By Dusty Sonnenberg, CCA, Ohio Field Leader: a project of the Ohio Soybean Council and soybean checkoff
Soybean farmers in both the United States and Canada, strive to constantly achieve higher yields. Horst Bohner has been the soybean specialist for the Ontario Ministry of Agriculture for 20 years. In that time, he has studied factors impacting soybean yield in a number of growing environments and field conditions.
“Yield potential is not held back as much by heat units and day length and water as I used to think,” Bohner said. “We used to say that yield was made in August, that if you got a lot of rain then you would get a big crop. But over the years, I have seen that if you have the right year, with the right additives, and the right management, we can get some incredible yields.”
Bohner has pondered the question, “What is the fundamental difference between a part of a field that yields 50 bushels per acre (bu/ac) and a part of a field that yields 100 bu/ac?”
“We used to say it was the soil water holding capacity, and it’s crop stress that is removing our yield potential,” Bohner said. “It is also very much tied to the availability of nutrients in the plant at the right time. Missing key nutrients can hold you back. One example is potassium deficiency, which is a significant issue in parts of Ontario.”

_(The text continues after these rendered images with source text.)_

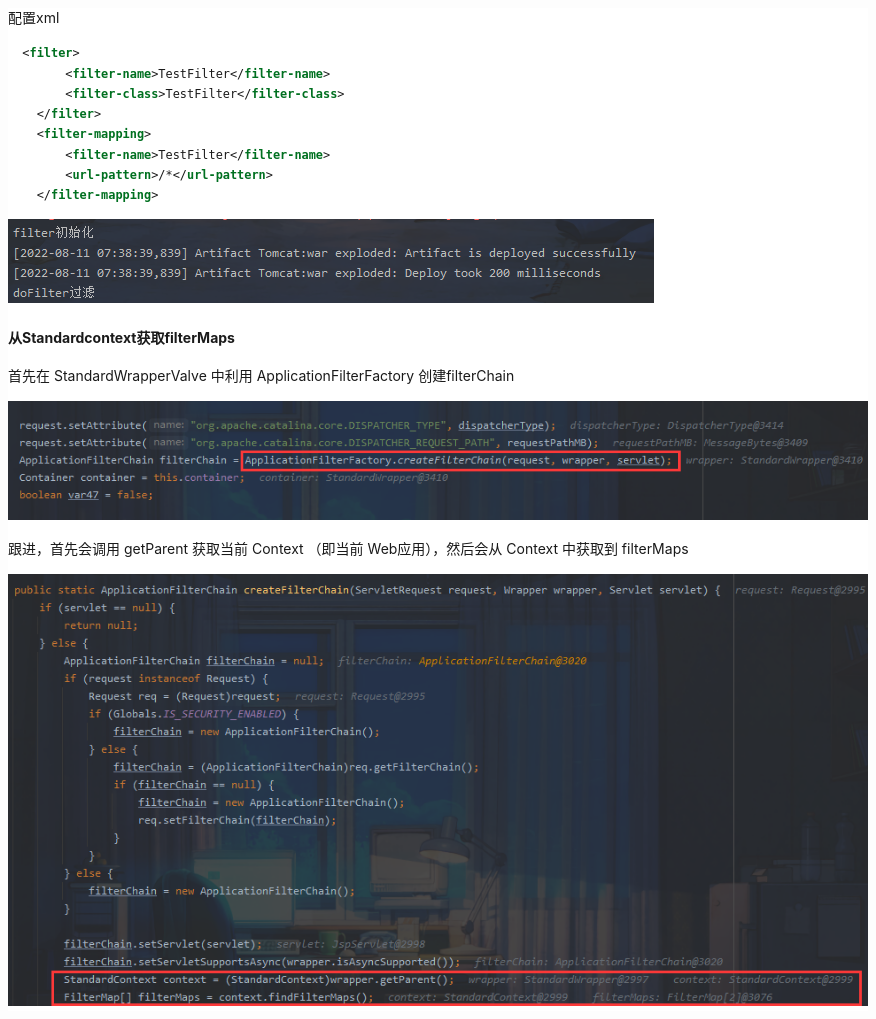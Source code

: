 配置xml

```xml
  <filter>
        <filter-name>TestFilter</filter-name>
        <filter-class>TestFilter</filter-class>
    </filter>
    <filter-mapping>
        <filter-name>TestFilter</filter-name>
        <url-pattern>/*</url-pattern>
    </filter-mapping>
```

![image-20220811193905550](images/image-20220811193905550.png)

#### 从Standardcontext获取filterMaps

首先在 StandardWrapperValve 中利用 ApplicationFilterFactory 创建filterChain

![image-20220815112227890](images/image-20220815112227890.png)

跟进，首先会调用 getParent 获取当前 Context （即当前 Web应用），然后会从 Context 中获取到 filterMaps

![image-20220815132618858](images/image-20220815132618858.png)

Bohner has been conducting soybean nutrient response trials for the past 10 years. In the research, Bohner has built-up the soil test levels, to be in a maintenance to draw down range, for just phosphorus (P) or just potassium (K) or both P and K, to compare to lower soil test value soils. The crop rotation has been corn, soybeans and wheat.

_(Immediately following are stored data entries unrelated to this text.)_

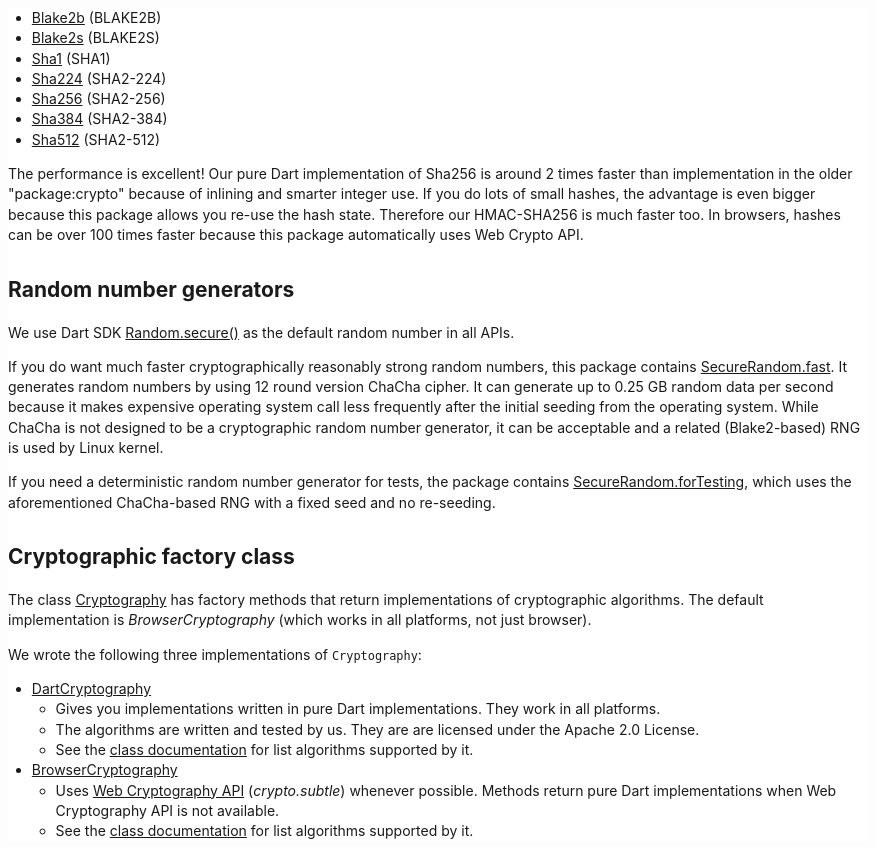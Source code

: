 * [Blake2b](https://pub.dev/documentation/cryptography/latest/cryptography/Blake2b-class.html)
  (BLAKE2B)
* [Blake2s](https://pub.dev/documentation/cryptography/latest/cryptography/Blake2s-class.html)
  (BLAKE2S)
* [Sha1](https://pub.dev/documentation/cryptography/latest/cryptography/Sha1-class.html) (SHA1)
* [Sha224](https://pub.dev/documentation/cryptography/latest/cryptography/Sha224-class.html)
  (SHA2-224)
* [Sha256](https://pub.dev/documentation/cryptography/latest/cryptography/Sha256-class.html)
  (SHA2-256)
* [Sha384](https://pub.dev/documentation/cryptography/latest/cryptography/Sha384-class.html)
  (SHA2-384)
* [Sha512](https://pub.dev/documentation/cryptography/latest/cryptography/Sha512-class.html)
  (SHA2-512)

The performance is excellent! Our pure Dart implementation of Sha256 is around 2 times faster than
implementation in the older "package:crypto" because of inlining and smarter integer use. If you do
lots of small hashes, the advantage is even bigger because this package allows you re-use the hash
state. Therefore our HMAC-SHA256 is much faster too. In browsers, hashes can be over 100 times
faster because this package automatically uses Web Crypto API.

## Random number generators

We use Dart SDK [Random.secure()](https://api.dart.dev/stable/3.1.0/dart-math/Random/Random.secure.html)
as the default random number in all APIs.

If you do want much faster cryptographically reasonably strong random numbers, this package contains
[SecureRandom.fast](https://pub.dev/documentation/cryptography/latest/cryptography/SecureRandom/fast.html).
It generates random numbers by using 12 round version ChaCha cipher. It can generate up to 0.25 GB
random data per second because it makes expensive operating system call less frequently after the
initial seeding from the operating system. While ChaCha is not designed to be a cryptographic random
number generator, it can be acceptable and a related (Blake2-based) RNG is used by Linux kernel.

If you need a deterministic random number generator for tests, the package contains
[SecureRandom.forTesting](https://pub.dev/documentation/cryptography/latest/cryptography/SecureRandom/SecureRandom.forTesting.html),
which uses the aforementioned ChaCha-based RNG with a fixed seed and no re-seeding.

## Cryptographic factory class

The class [Cryptography](https://pub.dev/documentation/cryptography/latest/cryptography/Cryptography-class.html)
has factory methods that return implementations of cryptographic algorithms. The default
implementation is _BrowserCryptography_ (which works in all platforms, not just browser).

We wrote the following three implementations of `Cryptography`:

* [DartCryptography](https://pub.dev/documentation/cryptography/latest/cryptography.dart/DartCryptography-class.html)
    * Gives you implementations written in pure Dart implementations. They work in all platforms.
    * The algorithms are written and tested by us. They are are licensed under the Apache 2.0 License.
    * See the [class documentation](https://pub.dev/documentation/cryptography/latest/cryptography.dart/DartCryptography-class.html)
      for list algorithms supported by it.
* [BrowserCryptography](https://pub.dev/documentation/cryptography/latest/cryptography/BrowserCryptography-class.html)
    * Uses [Web Cryptography API](https://developer.mozilla.org/en-US/docs/Web/API/Web_Crypto_API)
      (_crypto.subtle_) whenever possible. Methods return pure Dart implementations when Web
      Cryptography API is not available.
    * See the [class documentation](https://pub.dev/documentation/cryptography/latest/cryptography/BrowserCryptography-class.html)
      for list algorithms supported by it.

“If your soil test is on the lower end, and you apply the recommended fertilizer P and K, based on the soil test levels, we found a 5-bushel increase,” Bohner said. “When we compare that to a field where we have built the soil test levels, and apply additional P and K, we did not see a yield increase.”

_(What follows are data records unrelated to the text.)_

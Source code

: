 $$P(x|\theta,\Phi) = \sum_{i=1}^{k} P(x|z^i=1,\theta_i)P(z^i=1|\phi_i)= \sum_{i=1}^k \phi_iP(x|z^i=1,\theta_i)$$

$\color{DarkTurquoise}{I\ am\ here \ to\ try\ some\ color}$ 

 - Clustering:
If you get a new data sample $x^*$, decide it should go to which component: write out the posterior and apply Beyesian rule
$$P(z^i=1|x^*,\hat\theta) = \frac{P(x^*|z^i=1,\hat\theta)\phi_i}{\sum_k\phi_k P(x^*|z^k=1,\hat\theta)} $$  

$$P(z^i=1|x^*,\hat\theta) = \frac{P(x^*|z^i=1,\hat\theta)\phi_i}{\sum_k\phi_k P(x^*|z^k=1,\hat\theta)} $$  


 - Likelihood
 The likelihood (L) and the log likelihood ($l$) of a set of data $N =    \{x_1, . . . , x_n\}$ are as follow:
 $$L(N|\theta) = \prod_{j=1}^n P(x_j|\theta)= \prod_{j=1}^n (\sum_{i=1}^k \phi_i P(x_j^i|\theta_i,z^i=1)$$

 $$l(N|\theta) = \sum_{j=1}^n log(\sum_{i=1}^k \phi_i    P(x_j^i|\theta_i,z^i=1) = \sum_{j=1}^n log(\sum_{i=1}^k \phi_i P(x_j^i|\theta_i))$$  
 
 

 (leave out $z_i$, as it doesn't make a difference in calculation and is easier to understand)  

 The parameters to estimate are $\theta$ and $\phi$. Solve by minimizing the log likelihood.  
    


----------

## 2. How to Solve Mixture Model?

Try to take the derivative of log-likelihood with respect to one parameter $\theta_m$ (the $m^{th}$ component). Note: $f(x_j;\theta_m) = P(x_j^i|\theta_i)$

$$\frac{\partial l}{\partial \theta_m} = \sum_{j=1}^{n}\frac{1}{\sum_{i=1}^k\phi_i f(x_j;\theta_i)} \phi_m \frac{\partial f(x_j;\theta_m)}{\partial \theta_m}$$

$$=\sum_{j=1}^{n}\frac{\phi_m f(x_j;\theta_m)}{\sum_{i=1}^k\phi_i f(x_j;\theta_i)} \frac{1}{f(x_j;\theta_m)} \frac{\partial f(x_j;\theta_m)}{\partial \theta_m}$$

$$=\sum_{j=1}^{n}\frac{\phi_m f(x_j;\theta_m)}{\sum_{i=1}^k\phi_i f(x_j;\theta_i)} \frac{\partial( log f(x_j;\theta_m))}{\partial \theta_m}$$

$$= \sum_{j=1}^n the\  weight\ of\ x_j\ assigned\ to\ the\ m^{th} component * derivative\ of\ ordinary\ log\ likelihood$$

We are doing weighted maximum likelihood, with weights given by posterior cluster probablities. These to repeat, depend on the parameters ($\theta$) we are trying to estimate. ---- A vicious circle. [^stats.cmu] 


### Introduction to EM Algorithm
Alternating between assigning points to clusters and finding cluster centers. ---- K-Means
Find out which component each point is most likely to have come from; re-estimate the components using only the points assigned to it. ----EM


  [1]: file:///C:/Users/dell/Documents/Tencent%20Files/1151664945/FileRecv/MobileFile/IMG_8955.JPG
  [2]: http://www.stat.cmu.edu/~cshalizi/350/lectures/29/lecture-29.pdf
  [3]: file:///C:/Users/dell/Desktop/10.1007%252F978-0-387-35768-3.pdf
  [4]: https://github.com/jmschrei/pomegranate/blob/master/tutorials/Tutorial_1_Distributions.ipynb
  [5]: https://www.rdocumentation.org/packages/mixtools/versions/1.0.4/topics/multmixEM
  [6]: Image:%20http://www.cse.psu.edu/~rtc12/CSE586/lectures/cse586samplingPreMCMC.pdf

“Soybeans will respond to fertilizer application of P and K if the soil test is on the lower side, but not yield as high as soybeans in fields with good soil test levels of P and K and not additional application,” Bohner said. “Soil health and healthy plant roots also play a role in the results.”
Farmers and researchers alike have asked the question if soybeans will respond to a nitrogen (N) fertilizer application?
“The amount of N it takes to raise an 80-bushel soybean crop is tremendous,” Bohner said. “When measuring the total N in the seed and stover for an 80-bushel soybean crop, it takes 387 pounds, compared to 270 pounds of N in a 200-bushel corn crop.”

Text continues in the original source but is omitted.